Cada vez que viene la lumbrera de turno contando que la Transición fue una carnavalada, cuando a algún pimpollo le da por decir que la izquierda de entonces estaba domesticada, siempre que el de más allá aparece con recetas para cocer salsas de estrellas rojas, yo me acuerdo de ellos. Se llamaban Enrique Valdevira Ibáñez, Luis Javier Benavides Orgaz, Francisco Javier Sauquillo Pérez del Arco, Serafín Holgado y Ángel Rodríguez Leal. Recuerdo que los mataron hace hoy cuarenta años, el 24 de enero de 1977, en un despacho laboralista de la calle de Atocha. Recuerdo que fueron víctimas de un terrorismo, el de ultraderecha, que rara vez computa en las estadísticas. Recuerdo que hubo quienes, en aquellos días, temieron con todo fundamento que pudiera frustrarse el difícil tránsito de la dictadura a la democracia.
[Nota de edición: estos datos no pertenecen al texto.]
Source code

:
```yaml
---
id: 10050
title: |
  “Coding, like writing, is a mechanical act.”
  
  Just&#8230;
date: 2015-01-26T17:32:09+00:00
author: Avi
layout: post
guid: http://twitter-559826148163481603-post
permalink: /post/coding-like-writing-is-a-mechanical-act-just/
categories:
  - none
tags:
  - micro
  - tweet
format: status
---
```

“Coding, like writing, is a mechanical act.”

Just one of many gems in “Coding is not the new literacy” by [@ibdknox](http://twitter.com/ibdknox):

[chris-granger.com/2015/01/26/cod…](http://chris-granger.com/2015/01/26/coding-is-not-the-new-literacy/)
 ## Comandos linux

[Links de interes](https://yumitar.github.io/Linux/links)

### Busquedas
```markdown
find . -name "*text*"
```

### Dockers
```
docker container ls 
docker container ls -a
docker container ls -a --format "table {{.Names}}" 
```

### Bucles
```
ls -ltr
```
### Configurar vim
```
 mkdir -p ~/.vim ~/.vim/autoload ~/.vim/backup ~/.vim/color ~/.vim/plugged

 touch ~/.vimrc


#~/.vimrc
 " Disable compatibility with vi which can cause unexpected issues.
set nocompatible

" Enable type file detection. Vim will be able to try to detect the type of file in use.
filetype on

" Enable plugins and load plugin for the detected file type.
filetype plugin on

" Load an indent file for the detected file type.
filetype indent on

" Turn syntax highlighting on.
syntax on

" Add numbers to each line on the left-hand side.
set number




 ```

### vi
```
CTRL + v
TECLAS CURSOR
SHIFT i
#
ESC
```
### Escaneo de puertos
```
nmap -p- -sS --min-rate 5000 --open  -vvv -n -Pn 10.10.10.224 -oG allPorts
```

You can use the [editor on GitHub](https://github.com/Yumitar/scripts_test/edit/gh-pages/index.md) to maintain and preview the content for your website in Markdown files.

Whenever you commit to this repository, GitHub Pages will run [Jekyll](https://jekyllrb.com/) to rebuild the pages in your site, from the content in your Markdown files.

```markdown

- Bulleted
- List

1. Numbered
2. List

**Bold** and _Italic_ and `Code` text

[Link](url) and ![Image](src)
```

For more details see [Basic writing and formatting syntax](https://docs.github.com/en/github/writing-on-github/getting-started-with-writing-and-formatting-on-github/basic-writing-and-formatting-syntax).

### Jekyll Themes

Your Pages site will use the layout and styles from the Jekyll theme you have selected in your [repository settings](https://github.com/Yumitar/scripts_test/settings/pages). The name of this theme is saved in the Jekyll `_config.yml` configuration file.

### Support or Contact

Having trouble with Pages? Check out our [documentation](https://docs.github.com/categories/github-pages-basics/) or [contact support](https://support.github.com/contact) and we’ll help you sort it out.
Y recuerdo que dos jornadas después, en sus funerales, el Partido Comunista de España dio una de las mayores muestras de valentía y dignidad y heroísmo que ha ofrecido a lo largo de su historia. Sin aquella actitud ejemplar —las imágenes del sepelio aún estremecen—, puede que no se hubiese logrado nada. Por eso está bien recordarlo en una fecha como ésta. Para que no se olvide. Y para evitar que, tantos años después, pretendan venir algunos a descubrirnos la pólvora.